**Problem statement**
How many lines in the records below contain the word "Kriket"? Answer with the number alone.

[Given data]

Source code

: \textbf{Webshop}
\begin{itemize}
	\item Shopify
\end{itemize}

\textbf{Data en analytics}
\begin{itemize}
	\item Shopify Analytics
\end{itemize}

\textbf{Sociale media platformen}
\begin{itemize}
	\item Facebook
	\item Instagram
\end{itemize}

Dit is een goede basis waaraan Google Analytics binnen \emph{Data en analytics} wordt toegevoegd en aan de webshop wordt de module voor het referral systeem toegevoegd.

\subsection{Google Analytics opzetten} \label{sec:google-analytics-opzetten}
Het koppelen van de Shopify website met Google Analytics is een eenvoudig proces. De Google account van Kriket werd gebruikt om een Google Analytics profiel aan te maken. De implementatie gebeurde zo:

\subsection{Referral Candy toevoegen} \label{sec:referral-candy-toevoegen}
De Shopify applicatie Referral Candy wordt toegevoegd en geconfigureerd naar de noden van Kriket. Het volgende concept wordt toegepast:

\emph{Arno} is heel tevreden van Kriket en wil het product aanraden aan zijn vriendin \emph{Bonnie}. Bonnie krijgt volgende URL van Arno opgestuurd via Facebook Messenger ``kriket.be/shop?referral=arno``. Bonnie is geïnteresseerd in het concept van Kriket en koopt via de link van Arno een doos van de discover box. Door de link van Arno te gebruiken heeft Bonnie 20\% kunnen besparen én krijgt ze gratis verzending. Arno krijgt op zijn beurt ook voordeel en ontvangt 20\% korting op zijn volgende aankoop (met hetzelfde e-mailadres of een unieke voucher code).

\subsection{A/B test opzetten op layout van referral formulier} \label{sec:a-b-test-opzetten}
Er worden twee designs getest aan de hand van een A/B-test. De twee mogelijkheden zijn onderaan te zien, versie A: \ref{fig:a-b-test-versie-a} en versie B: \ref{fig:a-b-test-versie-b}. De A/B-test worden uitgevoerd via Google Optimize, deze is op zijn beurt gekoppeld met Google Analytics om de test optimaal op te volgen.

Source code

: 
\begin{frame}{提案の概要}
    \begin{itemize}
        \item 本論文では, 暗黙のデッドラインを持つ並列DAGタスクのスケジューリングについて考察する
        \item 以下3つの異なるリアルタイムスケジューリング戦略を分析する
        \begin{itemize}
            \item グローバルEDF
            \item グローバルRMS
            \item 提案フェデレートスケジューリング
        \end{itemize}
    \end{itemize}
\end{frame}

[/Given data]

**Solved problem**
3